Dr Kennard’s huge contribution to crystallography was recognized by many prestigious awards, prizes and elections to learned societies.

In 1987 she was elected a Fellow of the Royal Society and, in recognition of her work, there is the Royal Society Olga Kennard Research Fellowship in crystallography.

An OBE for ‘Services to Scientific Research on the Structure of Biological Molecules’ followed in 1988.

In 1993 Dr Kennard was elected a member of the Academia Europaea, and a Doctor of Law honoris causa was awarded to her by the University of Cambridge in 2003.

She won the Gmelin–Beilstein Memorial Medal in 2007, awarded by the German Chemical Society for scientists and scholars who have made an outstanding contribution to the history of chemistry, chemistry literature or chemical information.

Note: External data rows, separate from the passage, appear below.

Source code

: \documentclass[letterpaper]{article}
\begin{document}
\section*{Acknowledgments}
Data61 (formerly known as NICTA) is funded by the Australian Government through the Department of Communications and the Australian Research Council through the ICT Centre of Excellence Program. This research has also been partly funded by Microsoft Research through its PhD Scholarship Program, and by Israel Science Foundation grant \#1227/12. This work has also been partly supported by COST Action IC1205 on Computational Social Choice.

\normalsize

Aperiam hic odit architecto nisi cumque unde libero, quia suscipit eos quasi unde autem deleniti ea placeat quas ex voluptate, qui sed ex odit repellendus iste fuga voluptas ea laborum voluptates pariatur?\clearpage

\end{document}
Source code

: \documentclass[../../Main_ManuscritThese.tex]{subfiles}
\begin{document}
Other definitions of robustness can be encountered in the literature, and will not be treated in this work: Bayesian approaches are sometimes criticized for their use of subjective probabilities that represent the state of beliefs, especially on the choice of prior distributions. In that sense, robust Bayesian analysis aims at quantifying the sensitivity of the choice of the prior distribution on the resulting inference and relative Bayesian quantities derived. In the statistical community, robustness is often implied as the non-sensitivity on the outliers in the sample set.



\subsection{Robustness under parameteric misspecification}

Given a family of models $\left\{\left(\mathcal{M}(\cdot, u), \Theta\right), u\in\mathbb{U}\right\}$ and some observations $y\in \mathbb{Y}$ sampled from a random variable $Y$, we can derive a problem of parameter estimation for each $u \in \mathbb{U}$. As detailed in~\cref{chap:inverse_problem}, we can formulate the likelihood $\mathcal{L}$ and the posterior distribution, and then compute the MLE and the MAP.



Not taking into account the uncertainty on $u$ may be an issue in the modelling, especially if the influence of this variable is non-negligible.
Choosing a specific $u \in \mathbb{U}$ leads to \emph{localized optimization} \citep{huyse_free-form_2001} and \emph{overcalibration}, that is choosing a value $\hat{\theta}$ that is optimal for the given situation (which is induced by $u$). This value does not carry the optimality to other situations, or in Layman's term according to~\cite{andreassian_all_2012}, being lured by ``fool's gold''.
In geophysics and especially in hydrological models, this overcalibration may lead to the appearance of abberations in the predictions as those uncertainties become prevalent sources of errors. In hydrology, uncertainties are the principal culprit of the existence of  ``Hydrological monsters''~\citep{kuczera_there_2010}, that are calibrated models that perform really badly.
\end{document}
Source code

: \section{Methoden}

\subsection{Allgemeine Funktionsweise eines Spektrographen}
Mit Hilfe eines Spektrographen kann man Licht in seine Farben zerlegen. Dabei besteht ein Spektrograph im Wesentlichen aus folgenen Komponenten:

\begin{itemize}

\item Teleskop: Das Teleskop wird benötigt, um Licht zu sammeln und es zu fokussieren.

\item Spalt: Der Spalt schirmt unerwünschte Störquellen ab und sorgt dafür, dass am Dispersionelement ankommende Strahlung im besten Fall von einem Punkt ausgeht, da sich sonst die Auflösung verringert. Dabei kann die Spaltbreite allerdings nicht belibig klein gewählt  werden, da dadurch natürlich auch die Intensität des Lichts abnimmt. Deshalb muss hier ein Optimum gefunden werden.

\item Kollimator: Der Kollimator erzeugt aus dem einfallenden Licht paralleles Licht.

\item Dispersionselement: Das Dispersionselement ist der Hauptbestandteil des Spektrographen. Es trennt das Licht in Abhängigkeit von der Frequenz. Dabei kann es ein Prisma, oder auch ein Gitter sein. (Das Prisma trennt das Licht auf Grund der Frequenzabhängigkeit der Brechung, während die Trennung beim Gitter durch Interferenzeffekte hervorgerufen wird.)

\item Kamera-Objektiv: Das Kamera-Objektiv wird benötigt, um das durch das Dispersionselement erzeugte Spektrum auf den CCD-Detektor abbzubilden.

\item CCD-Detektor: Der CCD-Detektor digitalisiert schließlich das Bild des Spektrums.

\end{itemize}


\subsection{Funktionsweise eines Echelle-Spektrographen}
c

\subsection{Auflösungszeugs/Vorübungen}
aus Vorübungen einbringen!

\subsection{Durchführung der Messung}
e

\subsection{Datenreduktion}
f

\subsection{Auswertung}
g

In 2020 Dr Kennard was awarded the twelfth Ewald Prize by the International Union of Crystallography (IUCr) for ‘her invaluable pioneering contribution to the development of crystallographic databases, in particular the Cambridge Structural Database (CSD), which as she early foresaw, has led to the discovery of new knowledge which transcends the results of individual experiment’.

Recognition for Dr Kennard’s huge contribution to structural science continued right up to the end of her life with the award by the Royal Swedish Academy of Sciences of the Gregori Aminoff Prize for 2023 for establishing a crystallographic database. Dr Kennard was due to receive the award at the Aminoff Prize Symposium at the end of March.